Wow, the correct answer "Don't allow NULLs when you don't have to because they degrade performance" is somehow the last rated answer. I will upvote it and elaborate. When a RDBMS allows NULLs for a non-sparse column, that column is added to a bitmap that tracks whether the value is NULL for each individual row. So by adding NULL-ability to a column in a table where all columns do not allow NULLs, you are increasing the storage space required to save the table. Further, you are requiring the RDBMS to read and write to the bitmap, degrading performance on all operations.
Further, in a number of instances, allowing NULLs will break 3NF. While I am not a stickler for 3NF like many of my colleagues, consider the following scenario:
In the Person table there is a column, called DateOfDeath, which is nullable. If a person has died, it will be filled in with their DateOfDeath, otherwise it will be left NULL. There is also a non-nullable bit column called IsAlive.
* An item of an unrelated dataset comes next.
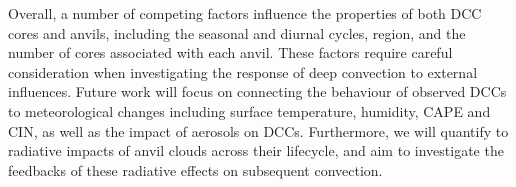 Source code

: Overall, a number of competing factors influence the properties of both DCC cores and anvils, including the seasonal and diurnal cycles, region, and the number of cores associated with each anvil.
These factors require careful consideration when investigating the response of deep convection to external influences.
Future work will focus on connecting the behaviour of observed DCCs to meteorological changes including surface temperature, humidity, CAPE and CIN, as well as the impact of aerosols on DCCs.
Furthermore, we will quantify to radiative impacts of anvil clouds across their lifecycle, and aim to investigate the feedbacks of these radiative effects on subsequent convection.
This column is set to 1 if the person is alive, and 0 if the person is dead. The vast majority of the stored procedures use the IsAlive column, they care only if a person is alive, not their DateOfDeath.
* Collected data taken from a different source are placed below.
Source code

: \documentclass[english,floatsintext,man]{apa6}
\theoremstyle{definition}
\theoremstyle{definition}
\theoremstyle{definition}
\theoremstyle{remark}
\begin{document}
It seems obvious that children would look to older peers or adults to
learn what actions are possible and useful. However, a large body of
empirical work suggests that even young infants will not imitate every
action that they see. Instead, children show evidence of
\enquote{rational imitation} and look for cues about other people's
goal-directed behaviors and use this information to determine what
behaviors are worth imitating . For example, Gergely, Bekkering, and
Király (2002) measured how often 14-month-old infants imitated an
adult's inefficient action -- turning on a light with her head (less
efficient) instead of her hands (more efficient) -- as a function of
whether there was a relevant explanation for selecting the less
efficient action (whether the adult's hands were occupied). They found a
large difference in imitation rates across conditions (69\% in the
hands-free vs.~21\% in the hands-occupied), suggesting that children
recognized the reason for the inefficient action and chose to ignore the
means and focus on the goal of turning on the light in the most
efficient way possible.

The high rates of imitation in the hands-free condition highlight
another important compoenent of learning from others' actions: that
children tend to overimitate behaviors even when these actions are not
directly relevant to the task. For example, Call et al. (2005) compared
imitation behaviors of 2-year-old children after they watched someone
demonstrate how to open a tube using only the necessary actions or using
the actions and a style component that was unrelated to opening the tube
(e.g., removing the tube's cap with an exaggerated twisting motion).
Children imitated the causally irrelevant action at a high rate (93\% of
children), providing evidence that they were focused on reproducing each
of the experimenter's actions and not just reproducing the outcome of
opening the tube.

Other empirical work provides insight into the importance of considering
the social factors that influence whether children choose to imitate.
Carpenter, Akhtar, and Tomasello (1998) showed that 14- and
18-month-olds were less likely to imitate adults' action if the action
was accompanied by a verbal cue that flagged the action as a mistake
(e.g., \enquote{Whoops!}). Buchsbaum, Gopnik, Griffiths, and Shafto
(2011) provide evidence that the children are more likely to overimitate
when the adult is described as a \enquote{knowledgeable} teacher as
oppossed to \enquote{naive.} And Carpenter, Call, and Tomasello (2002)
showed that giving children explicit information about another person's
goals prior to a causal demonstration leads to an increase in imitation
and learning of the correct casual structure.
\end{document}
However, the IsAlive column breaks database normalization, because it is completely derivable from DateOfDeath. But since IsAlive is hard-wired into the majority of SPs, the straightforward solution is to make DateOfDeath non-nullable, and assign a default value to the column in the event the person is still alive. The few SPs that use DateOfDeath can then be rewritten to check the IsAlive column, and only honor the DateOfDeath if the person is not alive. Again, since the majority of SPs care only about IsAlive (a bit) and not DateOfDeath (a date) using this pattern speeds up access considerably.
A useful T-SQL script for finding nullable columns with no NULLs across all schemas is:
select 'IF NOT EXISTS (SELECT 1 FROM ' + QUOTENAME(s.name) + '.' + QUOTENAME(t.name) + ' WHERE ' + QUOTENAME(c.name) + ' IS NULL)
AND (SELECT COUNT(*) FROM ' + QUOTENAME(s.name) + '.' + QUOTENAME(t.name) + ') > 1 PRINT ''' + s.name + '.' + t.name + '.' + REPLACE(c.name, '''', '''''') + ''''
from sys.columns c
inner join sys.tables t ON c.object_id = t.object_id
inner join sys.schemas s ON s.schema_id = t.schema_id
where c.is_nullable = 1 AND c.is_computed = 0
order by s.name, t.name, c.name;
If you run this on a copy of your production database you can find the columns developers marked as allowing NULLs that have no NULLs in practice. The vast majority of these can be marked as NOT NULL, thereby increasing performance and lowering storage space.
It may not be possible to eliminate all NULLs in all tables and still have a clean design, but there is a considerable advantage in eliminating as many NULLs as possible. The optimizer works much faster with this information, and if you can eliminate all NULLs in a table you can regain a considerable amount of storage space.
I know that performance isn't something that DBAs think about all that much, but you can only throw a limited amount of memory and processor power at a solution, a some point you're going to have to start thinking about logical and physical design.
Also note that this is only for true RDBMSes and I am basing the technical portion of my answers off SQL Server. The listed T-SQL to find nullable columns without nulls is also from SQL Server.